— WHAT YOU SHOULD DO —
A verbatim copy of all entries is the expected output.

Dataset entries
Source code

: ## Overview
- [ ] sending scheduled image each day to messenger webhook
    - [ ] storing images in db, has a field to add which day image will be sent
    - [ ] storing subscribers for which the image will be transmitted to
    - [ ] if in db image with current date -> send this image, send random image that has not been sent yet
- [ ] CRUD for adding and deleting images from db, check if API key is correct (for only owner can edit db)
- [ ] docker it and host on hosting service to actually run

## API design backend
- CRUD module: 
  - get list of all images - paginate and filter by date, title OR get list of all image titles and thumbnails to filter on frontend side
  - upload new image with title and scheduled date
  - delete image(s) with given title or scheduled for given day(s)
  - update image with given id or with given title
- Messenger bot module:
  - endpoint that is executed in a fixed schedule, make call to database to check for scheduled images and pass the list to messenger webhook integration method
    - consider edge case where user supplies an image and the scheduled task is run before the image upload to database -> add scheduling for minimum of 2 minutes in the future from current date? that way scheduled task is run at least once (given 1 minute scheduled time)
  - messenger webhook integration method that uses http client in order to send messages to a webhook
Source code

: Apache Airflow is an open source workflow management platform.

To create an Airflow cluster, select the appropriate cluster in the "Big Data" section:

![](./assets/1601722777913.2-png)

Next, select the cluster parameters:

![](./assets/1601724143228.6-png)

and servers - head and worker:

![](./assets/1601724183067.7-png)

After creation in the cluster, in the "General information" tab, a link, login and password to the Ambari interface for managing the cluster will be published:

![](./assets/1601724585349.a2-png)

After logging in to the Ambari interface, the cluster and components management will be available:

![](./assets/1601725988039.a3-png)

— THE COMPLETED TASK —
Source code

: ## Overview
- [ ] sending scheduled image each day to messenger webhook
    - [ ] storing images in db, has a field to add which day image will be sent
    - [ ] storing subscribers for which the image will be transmitted to
    - [ ] if in db image with current date -> send this image, send random image that has not been sent yet
- [ ] CRUD for adding and deleting images from db, check if API key is correct (for only owner can edit db)
- [ ] docker it and host on hosting service to actually run

## API design backend
- CRUD module: 
  - get list of all images - paginate and filter by date, title OR get list of all image titles and thumbnails to filter on frontend side
  - upload new image with title and scheduled date
  - delete image(s) with given title or scheduled for given day(s)
  - update image with given id or with given title
- Messenger bot module:
  - endpoint that is executed in a fixed schedule, make call to database to check for scheduled images and pass the list to messenger webhook integration method
    - consider edge case where user supplies an image and the scheduled task is run before the image upload to database -> add scheduling for minimum of 2 minutes in the future from current date? that way scheduled task is run at least once (given 1 minute scheduled time)
  - messenger webhook integration method that uses http client in order to send messages to a webhook
Source code

: Apache Airflow is an open source workflow management platform.

To create an Airflow cluster, select the appropriate cluster in the "Big Data" section:

![](./assets/1601722777913.2-png)

Next, select the cluster parameters:

![](./assets/1601724143228.6-png)

and servers - head and worker:

![](./assets/1601724183067.7-png)

After creation in the cluster, in the "General information" tab, a link, login and password to the Ambari interface for managing the cluster will be published:

![](./assets/1601724585349.a2-png)

After logging in to the Ambari interface, the cluster and components management will be available:

![](./assets/1601725988039.a3-png)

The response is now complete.